Before proceeding to applications of circumscription I want to suggest a typology of the uses of nonmonotonic reasoning. Each of the several papers that introduces a mode of nonmonotonic reasoning seems to have a particular application in mind. Perhaps we are looking at different parts of an elephant. The orientation is towards circumscription, but I suppose the considerations apply to other formalisms as well.
Nonmonotonic reasoning has several uses.
1. As a communication convention. Suppose A tells B about a situation involving a bird. If the bird cannot fly, and this is relevant, then A must say so. Whereas if the bird can fly, there is no requirement to mention the fact. For example, if I hire you to build me a bird cage and you don't put a top on it, I can get out of paying for it even if you tell the judge that I never said my bird could fly. However, if I complain that you wasted money by putting a top on a cage I intended for a penguin, the judge will agree with you that if the bird couldn't fly I should have said so.
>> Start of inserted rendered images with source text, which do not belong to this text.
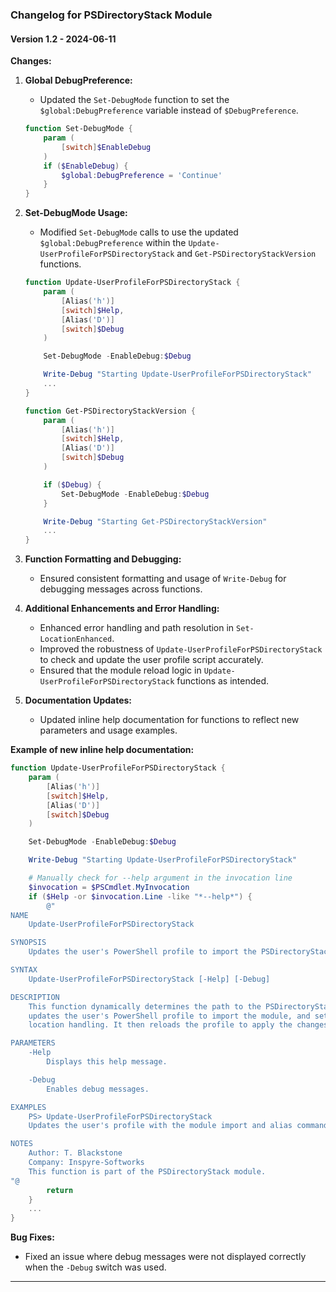 
### Changelog for PSDirectoryStack Module

#### Version 1.2 - 2024-06-11

**Changes:**

1. **Global DebugPreference:**
   - Updated the `Set-DebugMode` function to set the `$global:DebugPreference` variable instead of `$DebugPreference`.

   ```powershell
   function Set-DebugMode {
       param (
           [switch]$EnableDebug
       )
       if ($EnableDebug) {
           $global:DebugPreference = 'Continue'
       }
   }
   ```

2. **Set-DebugMode Usage:**
   - Modified `Set-DebugMode` calls to use the updated `$global:DebugPreference` within the `Update-UserProfileForPSDirectoryStack` and `Get-PSDirectoryStackVersion` functions.

   ```powershell
   function Update-UserProfileForPSDirectoryStack {
       param (
           [Alias('h')]
           [switch]$Help,
           [Alias('D')]
           [switch]$Debug
       )

       Set-DebugMode -EnableDebug:$Debug

       Write-Debug "Starting Update-UserProfileForPSDirectoryStack"
       ...
   }

   function Get-PSDirectoryStackVersion {
       param (
           [Alias('h')]
           [switch]$Help,
           [Alias('D')]
           [switch]$Debug
       )

       if ($Debug) {
           Set-DebugMode -EnableDebug:$Debug
       }

       Write-Debug "Starting Get-PSDirectoryStackVersion"
       ...
   }
   ```

3. **Function Formatting and Debugging:**
   - Ensured consistent formatting and usage of `Write-Debug` for debugging messages across functions.

4. **Additional Enhancements and Error Handling:**
   - Enhanced error handling and path resolution in `Set-LocationEnhanced`.
   - Improved the robustness of `Update-UserProfileForPSDirectoryStack` to check and update the user profile script accurately.
   - Ensured that the module reload logic in `Update-UserProfileForPSDirectoryStack` functions as intended.

5. **Documentation Updates:**
   - Updated inline help documentation for functions to reflect new parameters and usage examples.

**Example of new inline help documentation:**

```powershell
function Update-UserProfileForPSDirectoryStack {
    param (
        [Alias('h')]
        [switch]$Help,
        [Alias('D')]
        [switch]$Debug
    )

    Set-DebugMode -EnableDebug:$Debug

    Write-Debug "Starting Update-UserProfileForPSDirectoryStack"

    # Manually check for --help argument in the invocation line
    $invocation = $PSCmdlet.MyInvocation
    if ($Help -or $invocation.Line -like "*--help*") {
        @"
NAME
    Update-UserProfileForPSDirectoryStack

SYNOPSIS
    Updates the user's PowerShell profile to import the PSDirectoryStack and set aliases.

SYNTAX
    Update-UserProfileForPSDirectoryStack [-Help] [-Debug]

DESCRIPTION
    This function dynamically determines the path to the PSDirectoryStack's .psm1 file, 
    updates the user's PowerShell profile to import the module, and sets aliases for enhanced 
    location handling. It then reloads the profile to apply the changes immediately.

PARAMETERS
    -Help
        Displays this help message.

    -Debug
        Enables debug messages.

EXAMPLES
    PS> Update-UserProfileForPSDirectoryStack
    Updates the user's profile with the module import and alias commands, then reloads the profile.

NOTES
    Author: T. Blackstone
    Company: Inspyre-Softworks
    This function is part of the PSDirectoryStack module.
"@
        return
    }
    ...
}
```

**Bug Fixes:**
- Fixed an issue where debug messages were not displayed correctly when the `-Debug` switch was used.

---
The proposed Common Business Communication Language (CBCL) (McCarthy 1982) must include nonmonotonic conventions about what may be inferred when a message leaves out such items as the method of delivery.
2. As a database or information storage convention. It may be a convention of a particular database that certain predicates have their minimal extension. This generalizes the closed world assumption. When a database makes the closed world assumption for all predicates it is reasonable to imbed this fact in the programs that use the database. However, when only some predicates are to be minimized, we need to say which ones by appropriate sentences of the database, perhaps as a preamble to the collection of ground sentences that usually constitute the main content.
Neither 1 nor 2 requires that most birds can fly. Should it happen that most birds that are subject to the communication or about which information is requested from the data base cannot fly, the convention may lead to inefficiency but not incorrectness.
3. As a rule of conjecture. This use was emphasized in (McCarthy 1980). The circumscriptions may be regarded as expressions of some probabilistic notions such as ``most birds can fly'' or they may be expressions of standard cases. Thus it is simple to conjecture that there are no relevant present material objects other than those whose presence can be inferred. It is also a simple conjecture that a tool asserted to be present is usable for its normal function. Such conjectures sometimes conflict, but there is nothing wrong with having incompatible conjectures on hand. Besides the possibility of deciding that one is correct and the other wrong, it is possible to use one for generating possible exceptions to the other.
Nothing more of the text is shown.